Frequently Asked Questions
What should I order at STÜVA in der Krone - Säumerei am Inn?
The nine-course tasting menu is the format the kitchen is built around, and it is the clearest way to experience James Baron's pared-back, regionally grounded cooking. If a full tasting menu is too much, the seasonal à la carte is available and draws from the same top-notch ingredient sourcing. Either way, this is precision cooking in a compact room, not a casual meal, so come with time.
What are alternatives to STÜVA in der Krone - Säumerei am Inn in La Punt-Chamues-ch?
There is no direct competitor in La Punt itself. The nearest serious alternative in the Engadin region requires driving. For Michelin-level dining at similar or higher price points elsewhere in Graubünden, Schloss Schauenstein in Fürstenau is the benchmark for the canton. STÜVA's advantage is the €€ price range at one-star level, which is rare in Switzerland regardless of location.

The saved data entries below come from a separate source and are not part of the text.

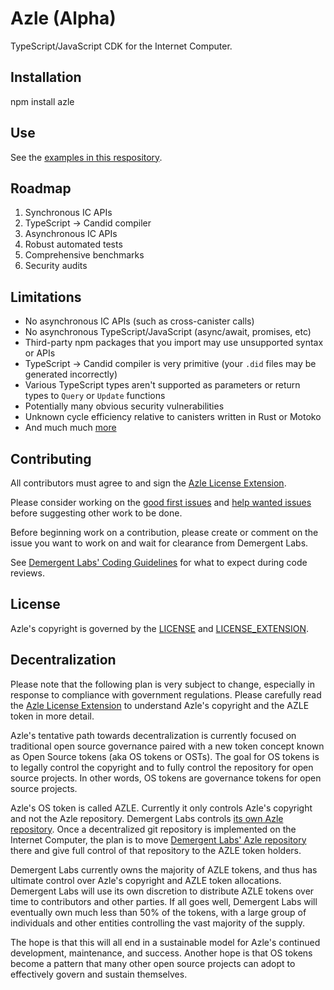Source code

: # Azle (Alpha)

TypeScript/JavaScript CDK for the Internet Computer.

## Installation

npm install azle

## Use

See the [examples in this respository](/examples).

## Roadmap

1. Synchronous IC APIs
2. TypeScript -> Candid compiler
3. Asynchronous IC APIs
4. Robust automated tests
5. Comprehensive benchmarks
6. Security audits

## Limitations

* No asynchronous IC APIs (such as cross-canister calls)
* No asynchronous TypeScript/JavaScript (async/await, promises, etc)
* Third-party npm packages that you import may use unsupported syntax or APIs
* TypeScript -> Candid compiler is very primitive (your `.did` files may be generated incorrectly)
* Various TypeScript types aren't supported as parameters or return types to `Query` or `Update` functions
* Potentially many obvious security vulnerabilities
* Unknown cycle efficiency relative to canisters written in Rust or Motoko
* And much much [more](https://github.com/demergent-labs/azle/issues)

## Contributing

All contributors must agree to and sign the [Azle License Extension](/LICENSE_EXTENSION.md).

Please consider working on the [good first issues](https://github.com/demergent-labs/azle/issues?q=is%3Aopen+is%3Aissue+label%3A%22good+first+issue%22) and [help wanted issues](https://github.com/demergent-labs/azle/issues?q=is%3Aopen+is%3Aissue+label%3A%22help+wanted%22) before suggesting other work to be done.

Before beginning work on a contribution, please create or comment on the issue you want to work on and wait for clearance from Demergent Labs.

See [Demergent Labs' Coding Guidelines](/contributing/coding-guidelines.md) for what to expect during code reviews.

## License

Azle's copyright is governed by the [LICENSE](/LICENSE) and [LICENSE_EXTENSION](/LICENSE_EXTENSION.md).

## Decentralization

Please note that the following plan is very subject to change, especially in response to compliance with government regulations. Please carefully read the [Azle License Extension](/LICENSE_EXTENSION.md) to understand Azle's copyright and the AZLE token in more detail.

Azle's tentative path towards decentralization is currently focused on traditional open source governance paired with a new token concept known as Open Source tokens (aka OS tokens or OSTs). The goal for OS tokens is to legally control the copyright and to fully control the repository for open source projects. In other words, OS tokens are governance tokens for open source projects.

Azle's OS token is called AZLE. Currently it only controls Azle's copyright and not the Azle repository. Demergent Labs controls [its own Azle repository](https://github.com/demergent-labs/azle). Once a decentralized git repository is implemented on the Internet Computer, the plan is to move [Demergent Labs' Azle repository](https://github.com/demergent-labs/azle) there and give full control of that repository to the AZLE token holders.

Demergent Labs currently owns the majority of AZLE tokens, and thus has ultimate control over Azle's copyright and AZLE token allocations. Demergent Labs will use its own discretion to distribute AZLE tokens over time to contributors and other parties. If all goes well, Demergent Labs will eventually own much less than 50% of the tokens, with a large group of individuals and other entities controlling the vast majority of the supply.

The hope is that this will all end in a sustainable model for Azle's continued development, maintenance, and success. Another hope is that OS tokens become a pattern that many other open source projects can adopt to effectively govern and sustain themselves.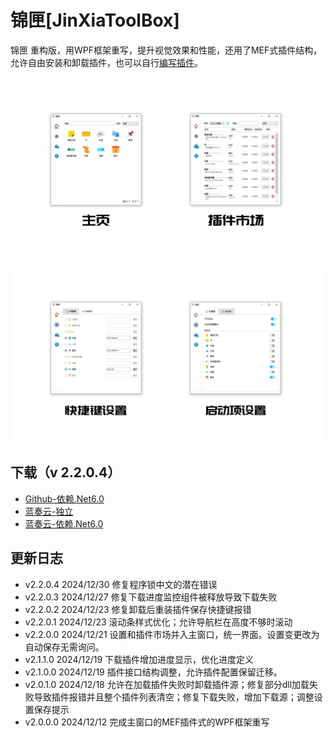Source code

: # 锦匣[JinXiaToolBox]
锦匣 重构版，用WPF框架重写，提升视觉效果和性能，还用了MEF式插件结构，允许自由安装和卸载插件，也可以自行[编写插件](https://github.com/tp1415926535/JinXiaPluginExample)。      

![截图1](截图/锦匣介绍1.jpg)     
    
![截图2](截图/锦匣介绍2.jpg)     

## 下载（v 2.2.0.4）

- [Github-依赖.Net6.0](https://github.com/tp1415926535/JinXiaToolBox/blob/main/%E9%94%A6%E5%8C%A3v2.2.0.4-%E4%BE%9D%E8%B5%96.NET6.0.zip)
- [蓝奏云-独立](https://wwvr.lanzn.com/i6spp2jdi1pe)
- [蓝奏云-依赖.Net6.0](https://wwvr.lanzn.com/ipzbt2jdhzzc)

## 更新日志
* v2.2.0.4 2024/12/30 修复程序锁中文的潜在错误
* v2.2.0.3 2024/12/27 修复下载进度监控组件被释放导致下载失败
* v2.2.0.2 2024/12/23 修复卸载后重装插件保存快捷键报错
* v2.2.0.1 2024/12/23 滚动条样式优化；允许导航栏在高度不够时滚动
* v2.2.0.0 2024/12/21 设置和插件市场并入主窗口，统一界面。设置变更改为自动保存无需询问。
* v2.1.1.0 2024/12/19 下载插件增加进度显示，优化进度定义
* v2.1.0.0 2024/12/19 插件接口结构调整，允许插件配置保留迁移。
* v2.0.1.0 2024/12/18 允许在加载插件失败时卸载插件源；修复部分dll加载失败导致插件报错并且整个插件列表清空；修复下载失败，增加下载源；调整设置保存提示
* v2.0.0.0 2024/12/12 完成主窗口的MEF插件式的WPF框架重写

Is STÜVA in der Krone - Säumerei am Inn good for solo dining?
Yes. The compact dining room and attentive staff make solo dining workable, and the tasting menu format suits solo guests well since ordering decisions are minimal. The Swiss stone pine interior creates a warm atmosphere that does not feel isolating for one. If you want to make a night of it, the in-house guestrooms remove the question of how far you need to travel after dinner.
What should I wear to STÜVA in der Krone - Säumerei am Inn?
The venue data does not specify a dress code, but the context points toward neat, relaxed Alpine dress rather than formal wear. This is a Michelin-starred inn in a small Engadin village, not a city fine-dining room, so you can leave the suit at home. Well-put-together casual, appropriate for a serious dinner in a mountain setting, is the practical call.
Is the tasting menu worth it at STÜVA in der Krone - Säumerei am Inn?
Yes, especially given the €€ price range at Michelin Star level, which is unusual for Switzerland. The kitchen offers four-, six-, or nine-course options, so you can calibrate commitment and spend. James Baron previously cooked at the Michelin-starred Amber in Hong Kong, and the format here reflects that precision background applied to regional Alpine ingredients. If you are already in the Engadin, skipping the tasting menu misses the point of the restaurant.
Is STÜVA in der Krone - Säumerei am Inn worth the price?
At €€ for a Michelin Star in Switzerland, this is strong value by the standards of the country and the award level. The Bib Gourmand recognition alongside the star signals that Michelin itself flagged the price-to-quality ratio. The caveat is access: La Punt-Chamues-ch is a small, remote village in the Engadin valley, so factor in travel time and consider booking one of the in-house guestrooms to make the trip worthwhile.